Use secretarial support . We have unsuccessfully tried this on several occasions. Having a secretary transcribe a tape filled with project-specific technical jargon and incomplete sentences, tends to give a result that takes as much time to edit as if the researchers had transcribed the text themselves. Even an engineer unfamiliar with the context was unable to produce an accurate transcript. And coding the transcript so that data can be statistically analyzed takes very considerable skill. It might be possible to engage a technically knowledgeable secretary to work full time on the project (i.e. to be present at interviews and observation sessions so he understands the context), but such people are hard to find and the process is expensive.

Involve social science experts. University researchers might be able to establish collaborative research projects with faculty from psychology, sociology, or anthropology departments. The work of course is not lessened, but graduate students in these disciplines might be more motivated to do what is necessary. The drawback is that students and researchers are not always able to understand the technical issues and terminology from outside their own disciplines.

Given the above difficulties, the work practices researcher might feel inclined to fall back on data collection methods that require far less work to analyze because they are inherently quantitative: Surveys with closed-ended questions, and logs. Unfortunately such methods only give a partial picture.
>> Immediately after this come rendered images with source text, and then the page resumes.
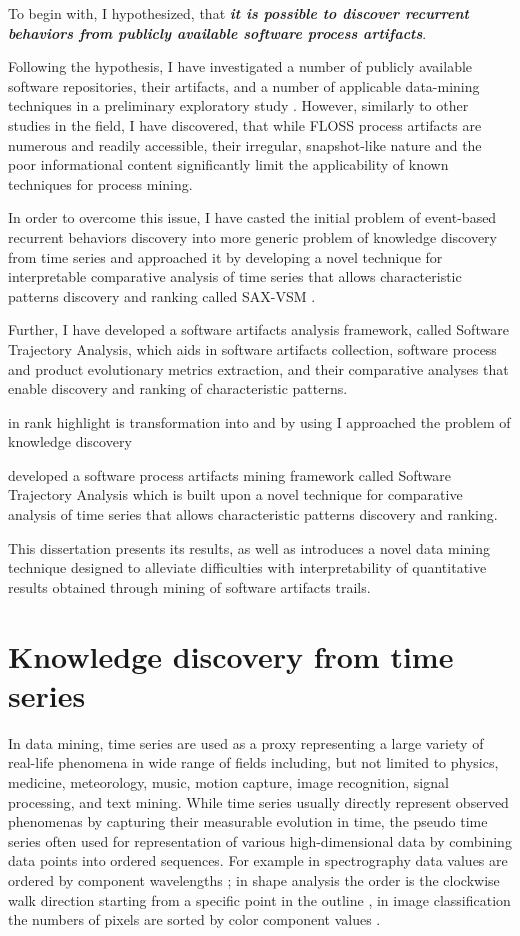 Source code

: To begin with, I hypothesized, that \textbf{\textit{it is possible to discover recurrent behaviors from 
publicly available software process artifacts}}. 

Following the hypothesis, I have investigated a number of publicly available software repositories,
their artifacts, and a number of applicable data-mining techniques in a preliminary exploratory study 
\cite{csdl2-10-09}. However, similarly to other studies in the field, I have discovered, that while FLOSS 
process artifacts are numerous and readily accessible, their irregular, snapshot-like nature and the poor 
informational content significantly limit the applicability of known techniques for process mining.

In order to overcome this issue, I have casted the initial problem of event-based recurrent behaviors 
discovery into more generic problem of knowledge discovery from time series and approached it
by developing a novel technique for interpretable comparative analysis of time series that allows 
characteristic patterns discovery and ranking called SAX-VSM \cite{sax-vsm}. 

Further, I have developed a software artifacts analysis framework, called Software Trajectory Analysis, 
which aids in software artifacts collection, software process and product evolutionary metrics extraction, 
and their comparative analyses that enable discovery and ranking of characteristic patterns.


 in rank highlight is  transformation into  and by using I approached the problem of knowledge discovery 

developed a 
software process artifacts mining framework called Software Trajectory Analysis which is built upon 
a novel technique for comparative analysis of time series that allows characteristic patterns discovery 
and ranking.

This dissertation presents its results, as well as introduces a novel data mining technique designed to 
alleviate difficulties with interpretability of quantitative results obtained through mining of software
artifacts trails. 

%
%
\section{Knowledge discovery from time series}\label{section_knowledge_discovery}
In data mining, time series are used as a proxy representing a large variety of real-life phenomena 
in wide range of fields including, but not limited to physics, medicine, meteorology, 
music, motion capture, image recognition, signal processing, and text mining. 
While time series usually directly represent observed phenomenas by capturing their measurable evolution 
in time, the pseudo time series often used for representation of various high-dimensional data 
by combining data points into ordered sequences. 
For example in spectrography data values are ordered by component wavelengths \cite{citeulike:12550833};
in shape analysis the order is the clockwise walk direction starting from a
specific point in the outline \cite{citeulike:12550835}, in image classification the numbers of pixels
are sorted by color component values \cite{citeulike:2900542}.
Pilot Studies and Training

It is essential for the entire research team to practice and refine the research methodology before taking it on the road, otherwise many mistakes will be made and data will be lost. Researchers unfamiliar with the techniques discussed in this paper will be surprised about how many difficulties can arise. For example the wording of questions must be thoroughly tested to remove ambiguities. Also the process of setting up cameras, recording, transcribing, and coding should be well rehearsed.

In addition to understanding field study techniques, researchers should spend considerable time in learning about the field site. "Prior ethnology" needs to be established so researchers can effectively interact with the participants and correctly interpret data. The researchers needs a basic understanding of key aspects of the respondents’ work, such as the problem domain, the business context for the application, and the tools and process they are using. Some of this knowledge can be gained during the study itself, but we have found it more effective to have a learning phase in advance of the study.

Scheduling Access

Field research can be mentally intense for researcher and informant. In order to get the most out of the work, the pace should not be rushed. Plenty of flexibility should be built into the day’s schedule and no more than two sessions should be held in any day.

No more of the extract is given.